In the 1D solidification case, they input data from experiments into their neural network. In the laser beam melting tests, they used experimental data as well as results from computer simulations. They also developed a ‘hard’ enforcement method for boundary conditions, which, they say, is equally important in the problem-solving.
The team’s neural network model was able to recreate the dynamics of the two experiments. In the case of the NIST Challenge, it predicted the temperature and melt pool length of the experiment within 10% of the actual results.

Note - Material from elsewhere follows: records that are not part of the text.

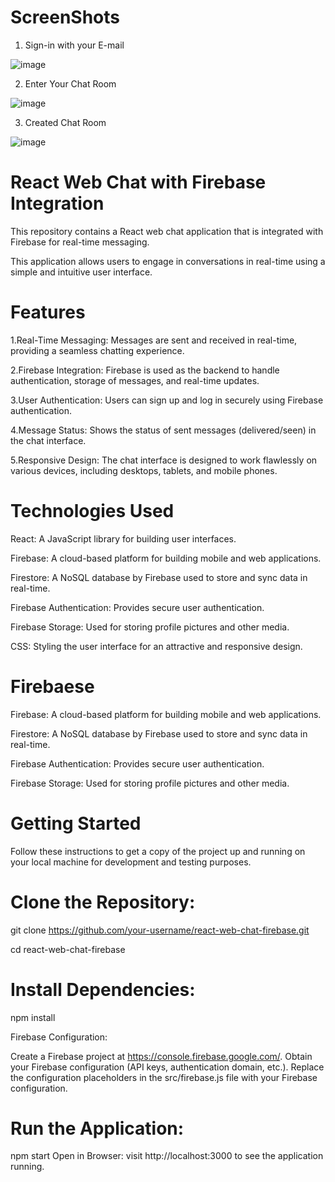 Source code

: # ScreenShots
1. Sign-in with your E-mail

  ![image](https://github.com/Divesh1207/Web-ChatApp/assets/88198940/5ea97f49-8175-4c31-b6a6-740290a408c0)

2. Enter Your Chat Room

![image](https://github.com/Divesh1207/Web-ChatApp/assets/88198940/392a6d23-20a4-430f-be27-e41ada083bcc)

3. Created Chat Room

![image](https://github.com/Divesh1207/Web-ChatApp/assets/88198940/bcee5d9c-e116-414f-9586-32829689f2c9)
 
# React Web Chat with Firebase Integration

This repository contains a React web chat application that is integrated with Firebase for real-time messaging.

This application allows users to engage in conversations in real-time using a simple and intuitive user interface.


# Features

1.Real-Time Messaging: Messages are sent and received in real-time, providing a seamless chatting experience.

2.Firebase Integration: Firebase is used as the backend to handle authentication, storage of messages, and real-time updates.

3.User Authentication: Users can sign up and log in securely using Firebase authentication.

4.Message Status: Shows the status of sent messages (delivered/seen) in the chat interface.

5.Responsive Design: The chat interface is designed to work flawlessly on various devices, including desktops, tablets, and mobile phones.


# Technologies Used

React: A JavaScript library for building user interfaces.

Firebase: A cloud-based platform for building mobile and web applications.

Firestore: A NoSQL database by Firebase used to store and sync data in real-time.

Firebase Authentication: Provides secure user authentication.

Firebase Storage: Used for storing profile pictures and other media.

CSS: Styling the user interface for an attractive and responsive design.

# Firebaese

Firebase: A cloud-based platform for building mobile and web applications.

Firestore: A NoSQL database by Firebase used to store and sync data in real-time.

Firebase Authentication: Provides secure user authentication.

Firebase Storage: Used for storing profile pictures and other media.





# Getting Started 

Follow these instructions to get a copy of the project up and running on your local machine for development and testing purposes.

# Clone the Repository:

git clone https://github.com/your-username/react-web-chat-firebase.git

cd react-web-chat-firebase

# Install Dependencies:

npm install

Firebase Configuration:

Create a Firebase project at https://console.firebase.google.com/.
Obtain your Firebase configuration (API keys, authentication domain, etc.).
Replace the configuration placeholders in the src/firebase.js file with your Firebase configuration.

# Run the Application:

npm start
Open in Browser:
visit http://localhost:3000 to see the application running.
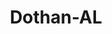 ---
title: Dothan-AL
slug: dothan-al
f_state:
- cms/state/alabama.md
f_locations:
- cms/payday-loan/aca-financial-services-inc-823.md
- cms/payday-loan/advance-america-1069.md
- cms/payday-loan/advance-america-1070.md
- cms/payday-loan/advance-america-1071.md
- cms/payday-loan/advantage-title-pawn-3575.md
- cms/payday-loan/at-pawnshop-auto-title-pawn-4860.md
- cms/payday-loan/auto-title-pawn-quick-cash-inc-4965.md
- cms/payday-loan/big-als-check-cashing-5263.md
- cms/payday-loan/big-als-check-cashing-5264.md
- cms/payday-loan/big-money-5272.md
- cms/payday-loan/bubbas-check-cashing-5484.md
- cms/payday-loan/cash-2-go-6277.md
- cms/payday-loan/cash-2-go-6278.md
- cms/payday-loan/cash-4-check-6324.md
- cms/payday-loan/cash-express-7113.md
- cms/payday-loan/cash-express-7114.md
- cms/payday-loan/chandler-check-cashing-9651.md
- cms/payday-loan/chandler-check-cashing-9652.md
- cms/payday-loan/check-go-9690.md
- cms/payday-loan/check-advance-center-10390.md
- cms/payday-loan/check-into-cash-11460.md
- cms/payday-loan/check-into-cash-11461.md
- cms/payday-loan/check-into-cash-11462.md
- cms/payday-loan/check-into-cash-inc-13006.md
- cms/payday-loan/check-into-cash-inc-13007.md
- cms/payday-loan/check-it-out-llc-13754.md
- cms/payday-loan/checkmate-14292.md
- cms/payday-loan/chekpro-14912.md
- cms/payday-loan/express-check-advance-16929.md
- cms/payday-loan/fast-cash-of-america-17782.md
- cms/payday-loan/fast-cash-of-america-17783.md
- cms/payday-loan/fast-cash-of-america-17784.md
- cms/payday-loan/first-america-cash-advance-18101.md
- cms/payday-loan/first-liberty-cash-advance-18597.md
- cms/payday-loan/grannys-cash-19164.md
- cms/payday-loan/grannys-cash-19165.md
- cms/payday-loan/handy-check-cashing-19304.md
- cms/payday-loan/honeys-chech-cashing-19507.md
- cms/payday-loan/joes-pawn-title-check-19881.md
- cms/payday-loan/local-cash-advance-20509.md
- cms/payday-loan/mr-payroll-22166.md
- cms/payday-loan/payday-cash-advance-title-ln-23809.md
- cms/payday-loan/r-r-check-cashing-services-25656.md
- cms/payday-loan/speedy-cash-26690.md
- cms/payday-loan/title-cash-27706.md
- cms/payday-loan/wiregrass-net-svs-com-28817.md
- cms/payday-loan/wiregrass-title-loans-28820.md
updated-on: '2024-05-30T13:41:28.615Z'
created-on: '2024-05-30T13:41:28.615Z'
published-on: '2024-05-30T13:54:32.469Z'
f_city: Dothan
layout: '[city].html'
tags: city
---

They trained the model on data from 1.2 to 1.5 microseconds and made predictions at further time steps up to 2.0 microseconds.
The team published their results in Computational Mechanics in January 2021.
“This is the first time that neural networks have been applied to metal additive manufacturing process modeling,” Zhu said. “We showed that physics-informed machine learning, as a perfect platform to seamlessly incorporate data and physics, has big potential in the additive manufacturing field.”
Zhu sees engineers in the future using neural networks as fast prediction tools to provide guidance on the parameter selection for the additive manufacturing process — for instance, the speed of the laser or the temperature distribution — and to map the relationships between additive manufacturing process parameters and the properties of the final product, such as its surface roughness.
“If your client requires a specific property, then you’ll know what you should use for your manufacturing process parameters,” Zhu said.
In a separate paper in Computational Methods in Applied Mechanics and Engineering published online in May 2021, Zhu and Yan proposed a modification of the existing finite element method framework used in additive manufacturing to see if their technique could get better predictions over existing benchmarks.
Mirroring a recent additive manufacturing experiment from Argonne National Lab involving a moving laser, the researchers showed that simulations, performed on Frontera, differed in depth from those in the experiment by less than 10.3% and captured the common experimentally-observed chevron-type shape on the metal top surface.
Zhu and Yan’s research benefits from the continued growth of computing technologies and federal investment in high performance computing.
Frontera not only speeds up studies such as theirs, it opens the door to machine and deep learning studies in fields where training data is not widely available, broadening the potential of AI research.
“The most exciting point is when you see that your model can predict the future using only a small amount of existing data,” Zhu said. “It’s somehow learning about the evolution of the process.
“Previously, I was not very confident on whether we’d be able to predict with good accuracy over temperature, velocity, and geometry of the gas-metal interface. We showed that we’re able to make nice data inferences.”